Besonders betroffen sind Branchen wie das Bau- und Ausbaugewerbe, die Elektro- und Metalltechnik sowie das Sanitär-, Heizungs- und Klimahandwerk. Diese Lücke hat spürbare Auswirkungen: längere Wartezeiten für Kunden, steigende Preise und eine Überlastung der vorhandenen Fachkräfte. Doch die Hansestadt lässt sich davon nicht entmutigen. Mit einer Vielzahl innovativer Lösungen und Initiativen kämpft Hamburg aktiv gegen dieses Problem an.
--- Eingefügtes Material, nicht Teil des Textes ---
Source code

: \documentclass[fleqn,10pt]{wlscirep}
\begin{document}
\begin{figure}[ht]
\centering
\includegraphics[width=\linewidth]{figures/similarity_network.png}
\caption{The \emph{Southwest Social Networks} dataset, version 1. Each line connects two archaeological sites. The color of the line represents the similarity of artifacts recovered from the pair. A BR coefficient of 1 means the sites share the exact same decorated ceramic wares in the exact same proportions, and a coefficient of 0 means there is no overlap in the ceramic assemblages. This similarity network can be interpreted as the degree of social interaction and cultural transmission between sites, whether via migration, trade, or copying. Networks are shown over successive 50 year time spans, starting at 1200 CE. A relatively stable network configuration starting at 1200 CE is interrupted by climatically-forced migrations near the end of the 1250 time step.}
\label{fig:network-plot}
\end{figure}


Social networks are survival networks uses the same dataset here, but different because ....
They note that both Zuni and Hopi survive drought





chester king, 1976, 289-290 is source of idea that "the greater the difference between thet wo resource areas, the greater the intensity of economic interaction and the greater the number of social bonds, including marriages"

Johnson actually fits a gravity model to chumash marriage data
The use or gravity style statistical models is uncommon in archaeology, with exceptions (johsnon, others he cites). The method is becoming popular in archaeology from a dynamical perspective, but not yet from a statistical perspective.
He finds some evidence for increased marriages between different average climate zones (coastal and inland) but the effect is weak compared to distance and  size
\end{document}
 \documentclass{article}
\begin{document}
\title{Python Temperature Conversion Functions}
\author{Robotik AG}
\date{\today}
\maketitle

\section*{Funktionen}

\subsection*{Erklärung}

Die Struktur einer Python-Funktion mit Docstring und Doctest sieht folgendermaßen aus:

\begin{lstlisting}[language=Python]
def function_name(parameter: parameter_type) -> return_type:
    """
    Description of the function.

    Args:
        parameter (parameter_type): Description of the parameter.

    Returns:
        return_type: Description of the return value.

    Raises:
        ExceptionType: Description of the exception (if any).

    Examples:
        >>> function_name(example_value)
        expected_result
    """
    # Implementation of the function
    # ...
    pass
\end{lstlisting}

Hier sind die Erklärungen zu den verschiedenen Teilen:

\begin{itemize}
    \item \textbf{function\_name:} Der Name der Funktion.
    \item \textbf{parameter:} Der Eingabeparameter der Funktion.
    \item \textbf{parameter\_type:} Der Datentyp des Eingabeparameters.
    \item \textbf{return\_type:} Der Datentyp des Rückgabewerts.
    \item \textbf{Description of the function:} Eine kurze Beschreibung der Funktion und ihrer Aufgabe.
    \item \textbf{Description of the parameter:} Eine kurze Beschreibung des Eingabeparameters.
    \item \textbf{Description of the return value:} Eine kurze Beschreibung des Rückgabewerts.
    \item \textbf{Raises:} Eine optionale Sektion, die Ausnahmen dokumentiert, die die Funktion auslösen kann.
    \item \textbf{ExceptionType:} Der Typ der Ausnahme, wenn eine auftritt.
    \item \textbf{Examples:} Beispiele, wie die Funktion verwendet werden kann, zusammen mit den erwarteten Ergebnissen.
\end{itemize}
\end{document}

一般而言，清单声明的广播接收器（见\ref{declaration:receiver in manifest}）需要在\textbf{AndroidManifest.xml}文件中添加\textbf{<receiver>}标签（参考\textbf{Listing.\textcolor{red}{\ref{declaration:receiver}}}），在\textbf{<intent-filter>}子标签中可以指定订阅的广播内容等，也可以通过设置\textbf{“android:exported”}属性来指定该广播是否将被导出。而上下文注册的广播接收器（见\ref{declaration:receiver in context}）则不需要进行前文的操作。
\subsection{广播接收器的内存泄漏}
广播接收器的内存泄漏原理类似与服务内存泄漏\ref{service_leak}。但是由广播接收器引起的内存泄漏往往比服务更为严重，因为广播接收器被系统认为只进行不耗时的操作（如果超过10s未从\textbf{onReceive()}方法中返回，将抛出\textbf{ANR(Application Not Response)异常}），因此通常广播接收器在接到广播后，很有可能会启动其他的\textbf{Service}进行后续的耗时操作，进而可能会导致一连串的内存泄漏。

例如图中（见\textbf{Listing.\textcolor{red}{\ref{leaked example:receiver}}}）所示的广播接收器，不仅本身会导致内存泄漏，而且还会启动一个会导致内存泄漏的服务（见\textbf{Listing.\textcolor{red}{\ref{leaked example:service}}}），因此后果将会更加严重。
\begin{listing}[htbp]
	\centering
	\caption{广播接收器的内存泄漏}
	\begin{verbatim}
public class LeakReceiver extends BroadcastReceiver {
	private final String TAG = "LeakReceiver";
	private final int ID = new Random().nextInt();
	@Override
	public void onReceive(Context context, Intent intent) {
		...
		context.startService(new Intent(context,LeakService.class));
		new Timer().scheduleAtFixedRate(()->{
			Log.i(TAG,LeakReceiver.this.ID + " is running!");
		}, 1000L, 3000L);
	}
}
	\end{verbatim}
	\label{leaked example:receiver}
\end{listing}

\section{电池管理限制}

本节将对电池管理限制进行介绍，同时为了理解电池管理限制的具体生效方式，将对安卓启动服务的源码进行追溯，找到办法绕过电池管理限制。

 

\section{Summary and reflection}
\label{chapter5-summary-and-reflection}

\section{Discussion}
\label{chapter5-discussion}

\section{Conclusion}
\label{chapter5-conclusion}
Initiativen und Projekte der Stadt Hamburg

Um dem entgegenzuwirken, setzt Hamburg auf eine multimodale Strategie und geht das Problem von mehreren Seiten an. So hat die Handelskammer Hamburg kürzlich mit ihrer Fachkräftestrategie "Hamburg 2040" die Ergebnisse einer umfassenden Untersuchung zur Fachkräftesituation in Hamburg vorgestellt. Dieser neue Meilenstein ergänzt den bestehenden Zukunftskurs "Hamburg 2040: Wie wollen wir künftig leben – und wovon?" und nimmt sich einem der dringendsten wirtschaftlichen Probleme an.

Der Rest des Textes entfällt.